Grouting defects in ducts reduce the corrosion protection around the tendons. Hence, it is important to be able to detect grouting defects using non-destructive methods. The following methods are suitable in principle:

· radiography (X-ray method)
· ultrasonic methods (reflection or transmission)
· impact echo method (elastic waves).
These methods are discussed in the following sections.

Radiography is the only method for detecting grouting defects in ducts that is currently widely used in practice. For this purpose, an imaging beam (gamma or X-rays) is directed at the concrete surface and is received on a detector which is arranged on the posterior side of the concrete member (Fig. 6.20). Flaws such as cavities (e.g., grouting defects) as well as the position of ducts can be detected from the intensity of rays received. Newer equipment permits concrete members to be screened up to a thickness of about 1.5 m.79 The dimensions of the images are ca. 0:3 x 0:5 m. The necessary exposure times vary depending on the concrete cover, from 10 min up to 1±2 hours. Images of an incompletely and a completely grouted duct are shown in Fig. 6.21. On the left side, the incomplete grouting at the top of the duct is shown by the blackened area. If steel ducts are used, it is more difficult to analyse grouting defects since the radiation penetrating through the duct is reduced. The advantage of the radiographic method is its ability to provide information about the internal area of the duct. However, the disadvantages are the need to conform to the laws for radiation protection, the considerable weight of the equipment and the long exposure time required. In addition, radiography works as  a `point-wise method’ which does not allow a quick scan of members, so radiography is only used in exceptional circumstances.
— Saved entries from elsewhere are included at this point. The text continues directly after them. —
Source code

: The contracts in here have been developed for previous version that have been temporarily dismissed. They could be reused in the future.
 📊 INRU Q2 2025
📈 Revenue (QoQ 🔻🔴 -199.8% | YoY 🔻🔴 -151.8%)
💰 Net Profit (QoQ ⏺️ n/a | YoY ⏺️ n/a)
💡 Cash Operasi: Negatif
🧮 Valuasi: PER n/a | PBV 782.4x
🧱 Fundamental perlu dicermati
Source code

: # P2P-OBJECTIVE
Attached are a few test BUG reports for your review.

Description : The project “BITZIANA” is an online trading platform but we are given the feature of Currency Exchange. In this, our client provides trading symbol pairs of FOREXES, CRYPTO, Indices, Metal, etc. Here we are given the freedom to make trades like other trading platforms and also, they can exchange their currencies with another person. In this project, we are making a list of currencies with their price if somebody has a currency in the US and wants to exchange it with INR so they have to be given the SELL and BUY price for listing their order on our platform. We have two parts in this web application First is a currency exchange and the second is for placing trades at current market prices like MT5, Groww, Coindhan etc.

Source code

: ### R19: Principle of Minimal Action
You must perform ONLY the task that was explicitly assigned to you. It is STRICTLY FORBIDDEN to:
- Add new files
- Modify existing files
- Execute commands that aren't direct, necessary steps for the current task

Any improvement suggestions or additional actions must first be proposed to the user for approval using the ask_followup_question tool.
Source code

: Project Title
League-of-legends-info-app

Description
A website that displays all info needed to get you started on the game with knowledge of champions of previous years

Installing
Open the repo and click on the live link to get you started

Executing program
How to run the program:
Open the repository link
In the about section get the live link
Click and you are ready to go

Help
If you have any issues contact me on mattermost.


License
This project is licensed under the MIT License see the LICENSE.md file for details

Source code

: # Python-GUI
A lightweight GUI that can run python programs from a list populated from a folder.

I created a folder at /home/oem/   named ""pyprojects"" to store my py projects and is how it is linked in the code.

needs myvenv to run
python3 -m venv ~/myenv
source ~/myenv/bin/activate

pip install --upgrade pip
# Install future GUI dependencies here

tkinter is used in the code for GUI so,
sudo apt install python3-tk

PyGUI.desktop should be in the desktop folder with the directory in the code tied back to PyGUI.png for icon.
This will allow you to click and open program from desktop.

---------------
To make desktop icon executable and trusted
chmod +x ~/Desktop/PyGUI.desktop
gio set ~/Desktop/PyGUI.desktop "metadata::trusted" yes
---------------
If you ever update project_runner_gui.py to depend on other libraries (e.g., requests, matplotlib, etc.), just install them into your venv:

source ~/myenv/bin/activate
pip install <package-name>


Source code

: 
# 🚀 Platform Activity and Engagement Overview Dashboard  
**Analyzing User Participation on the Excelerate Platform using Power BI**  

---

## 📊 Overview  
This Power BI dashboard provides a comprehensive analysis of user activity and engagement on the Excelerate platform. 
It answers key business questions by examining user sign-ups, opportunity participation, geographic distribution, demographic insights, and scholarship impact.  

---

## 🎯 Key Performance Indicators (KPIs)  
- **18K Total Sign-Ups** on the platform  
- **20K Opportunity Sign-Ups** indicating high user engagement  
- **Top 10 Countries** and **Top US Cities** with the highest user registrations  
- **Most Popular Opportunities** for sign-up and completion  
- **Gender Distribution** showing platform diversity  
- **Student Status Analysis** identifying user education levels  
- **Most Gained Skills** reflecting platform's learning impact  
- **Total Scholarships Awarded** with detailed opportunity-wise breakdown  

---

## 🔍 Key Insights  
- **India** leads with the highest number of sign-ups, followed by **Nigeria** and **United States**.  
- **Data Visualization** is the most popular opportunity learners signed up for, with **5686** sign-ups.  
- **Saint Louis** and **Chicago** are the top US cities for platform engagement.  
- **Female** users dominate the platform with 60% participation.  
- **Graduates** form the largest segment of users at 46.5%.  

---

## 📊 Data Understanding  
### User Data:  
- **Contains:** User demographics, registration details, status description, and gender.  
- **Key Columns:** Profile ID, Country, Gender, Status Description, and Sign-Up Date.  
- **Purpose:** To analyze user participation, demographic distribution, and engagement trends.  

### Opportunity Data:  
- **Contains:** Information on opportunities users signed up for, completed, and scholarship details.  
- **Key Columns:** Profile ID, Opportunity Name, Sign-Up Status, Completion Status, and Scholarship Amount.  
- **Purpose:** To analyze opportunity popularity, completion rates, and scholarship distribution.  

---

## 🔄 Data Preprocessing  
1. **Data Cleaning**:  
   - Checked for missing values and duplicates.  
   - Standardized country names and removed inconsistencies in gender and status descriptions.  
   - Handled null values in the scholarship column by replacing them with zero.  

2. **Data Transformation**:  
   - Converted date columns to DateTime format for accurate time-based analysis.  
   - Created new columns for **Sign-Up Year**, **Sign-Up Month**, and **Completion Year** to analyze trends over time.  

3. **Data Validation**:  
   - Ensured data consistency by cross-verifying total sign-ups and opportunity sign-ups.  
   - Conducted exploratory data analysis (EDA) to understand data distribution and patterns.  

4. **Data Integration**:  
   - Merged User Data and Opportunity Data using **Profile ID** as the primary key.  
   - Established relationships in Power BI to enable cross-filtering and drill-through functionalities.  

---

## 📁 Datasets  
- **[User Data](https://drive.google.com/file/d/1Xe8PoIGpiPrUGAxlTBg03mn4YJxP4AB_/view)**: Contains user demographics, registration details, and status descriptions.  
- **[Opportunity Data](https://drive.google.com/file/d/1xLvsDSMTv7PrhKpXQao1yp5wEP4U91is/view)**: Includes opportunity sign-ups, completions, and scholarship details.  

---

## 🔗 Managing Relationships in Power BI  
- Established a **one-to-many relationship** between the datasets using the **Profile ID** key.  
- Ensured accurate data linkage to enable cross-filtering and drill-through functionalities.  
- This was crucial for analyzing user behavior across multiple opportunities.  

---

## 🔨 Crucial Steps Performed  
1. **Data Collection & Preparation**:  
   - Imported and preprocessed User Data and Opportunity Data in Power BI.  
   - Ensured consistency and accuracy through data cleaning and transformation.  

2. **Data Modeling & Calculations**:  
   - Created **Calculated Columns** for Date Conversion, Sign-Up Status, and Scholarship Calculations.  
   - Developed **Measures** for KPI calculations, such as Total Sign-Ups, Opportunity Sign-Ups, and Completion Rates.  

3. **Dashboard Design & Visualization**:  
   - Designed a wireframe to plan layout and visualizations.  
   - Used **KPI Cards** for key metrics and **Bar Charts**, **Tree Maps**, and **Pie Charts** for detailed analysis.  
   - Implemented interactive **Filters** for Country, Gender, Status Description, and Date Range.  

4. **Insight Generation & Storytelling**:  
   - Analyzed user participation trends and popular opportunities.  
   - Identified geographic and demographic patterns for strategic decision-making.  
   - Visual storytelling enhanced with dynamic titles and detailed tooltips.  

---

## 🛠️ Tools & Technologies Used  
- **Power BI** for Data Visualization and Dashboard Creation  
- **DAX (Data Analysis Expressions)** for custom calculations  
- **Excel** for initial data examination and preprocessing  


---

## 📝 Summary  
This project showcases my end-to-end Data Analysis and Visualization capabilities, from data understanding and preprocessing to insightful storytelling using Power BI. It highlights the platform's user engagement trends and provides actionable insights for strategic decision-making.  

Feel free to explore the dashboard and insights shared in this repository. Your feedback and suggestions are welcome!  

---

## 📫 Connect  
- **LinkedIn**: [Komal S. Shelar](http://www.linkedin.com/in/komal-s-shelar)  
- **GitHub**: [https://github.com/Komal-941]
Ultrasonic and impact echo methods
With the ultrasonic and impact echo methods, elastic waves are generated on the concrete surface. In the impact-echo method, waves are scattered and reflected by faults (see Fig. 6.22) and so allow predictions concerning possible defects to be made. Flaws can be identified by means of deviations from the normal wave velocity. In contrast to the ultrasonic method, signals are evaluated in the frequency domain. It is difficult to apply the ultrasonic method to concrete because of the strong attenuation of the ultrasonic waves due to scattering and absorption caused by pores and grains in the concrete. To overcome this, ultrasonic waves in the range of 10±200 kHz are used. The associated wave- lengths range from 0.3 to 0.015 m. Ultrasonic measurements can detect voids but are not always effective in detecting grouting defects in field conditions.
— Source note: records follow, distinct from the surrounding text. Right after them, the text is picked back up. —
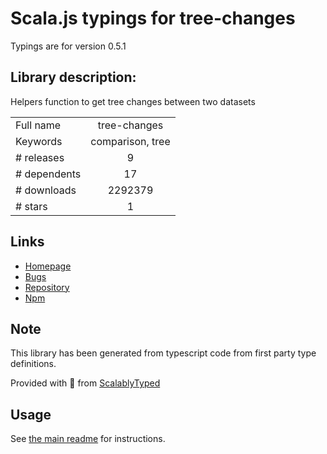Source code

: 
# Scala.js typings for tree-changes

Typings are for version 0.5.1

## Library description:
Helpers function to get tree changes between two datasets

|                    |                 |
| ------------------ | :-------------: |
| Full name          | tree-changes |
| Keywords           | comparison, tree |
| # releases         | 9 |
| # dependents       | 17 |
| # downloads        | 2292379 |
| # stars            | 1 |

## Links
- [Homepage](https://github.com/gilbarbara/tree-changes#readme)
- [Bugs](https://github.com/gilbarbara/tree-changes/issues)
- [Repository](https://github.com/gilbarbara/tree-changes)
- [Npm](https://www.npmjs.com/package/tree-changes)
    


## Note
This library has been generated from typescript code from first party type definitions.

Provided with :purple_heart: from [ScalablyTyped](https://github.com/oyvindberg/ScalablyTyped)

## Usage
See [the main readme](../../readme.md) for instructions.


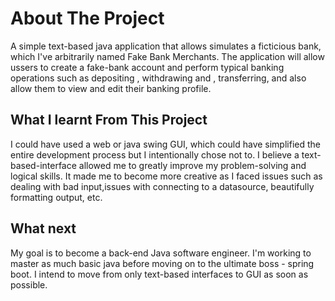 # About The Project
A simple text-based java application that allows simulates a ficticious bank, which I've arbitrarily named Fake Bank Merchants. The application will allow ussers to create a fake-bank account and perform typical banking operations such as depositing , withdrawing and , transferring, and also allow them to  view and edit  their banking profile.

## What I learnt From This Project 
 I could have used a web or java swing GUI, which could have simplified the entire development process but I intentionally chose not to. I believe a text-based-interface allowed me to greatly improve my problem-solving and logical skills. It made me to  become more creative as I faced issues such as dealing with bad input,issues with connecting to a datasource, beautifully formatting output, etc. 


## What next
My goal is to become a back-end Java software engineer. I'm working to master as much basic java before moving on to the ultimate boss -  spring boot. I intend to move from only text-based interfaces to GUI as soon as possible. 


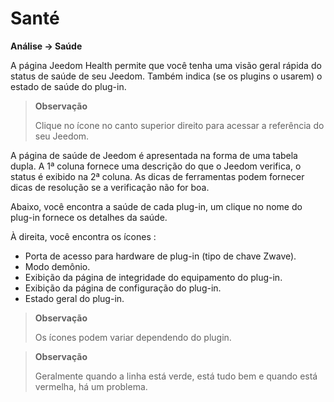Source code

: # Santé

**Análise → Saúde**

A página Jeedom Health permite que você tenha uma visão geral rápida do status de saúde de seu Jeedom.
Também indica (se os plugins o usarem) o estado de saúde do plug-in.

> **Observação**
>
> Clique no ícone no canto superior direito para acessar a referência do seu Jeedom.

A página de saúde de Jeedom é apresentada na forma de uma tabela dupla.
A 1ª coluna fornece uma descrição do que o Jeedom verifica, o status é exibido na 2ª coluna.
As dicas de ferramentas podem fornecer dicas de resolução se a verificação não for boa.

Abaixo, você encontra a saúde de cada plug-in, um clique no nome do plug-in fornece os detalhes da saúde.

À direita, você encontra os ícones :

- Porta de acesso para hardware de plug-in (tipo de chave Zwave).
- Modo demônio.
- Exibição da página de integridade do equipamento do plug-in.
- Exibição da página de configuração do plug-in.
- Estado geral do plug-in.

> **Observação**
>
> Os ícones podem variar dependendo do plugin.

> **Observação**
>
> Geralmente quando a linha está verde, está tudo bem e quando está vermelha, há um problema.
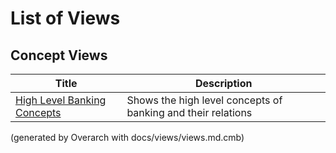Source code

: # List of Views

## Concept Views
| Title | Description |
|---|---|
| [High Level Banking Concepts](concept-view.md) | Shows the high level concepts of banking and their relations |


(generated by Overarch with docs/views/views.md.cmb)

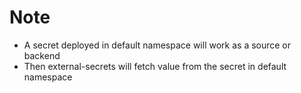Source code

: # Note
- A secret deployed in default namespace will work as a source or backend
- Then external-secrets will fetch value from the secret in default namespace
Large-aperture procedures for scanning the members are necessary. The Synthetic-Aperture-Focusing Technique (SAFT) is effective and has been applied for some time now. The probe transmits waves into the concrete, and the reflected waves (e.g., reflected from tendons) received by the transducers are recorded by a computer. Every image-point, which represents a possible reflector or diffuser, must be considered. The image-point records the amplitude according to the time the wave takes to travel. High values denote the existence of a reflector at a point. In laboratory conditions, it is possible to detect grouting defects using SAFT. Figure 6.23 shows a reconstructed SAFT image using ultrasonic shear-waves with a polarisation parallel to the tendon. Between 800 and 1400 mm, the grouting defect becomes visible due to the absence of the echo from the tendon.

The detection of grouting defects and locating tendons should be possible using the scanning impact-echo method (SIEM).80 However, reliable and consistent results have not yet been achieved.83 At present, it is not possible to use the ultrasonic and impact-echo methods to detect grouting defects in prestressed members on site, but research based on SAFT aimed at improving these methods is in progress.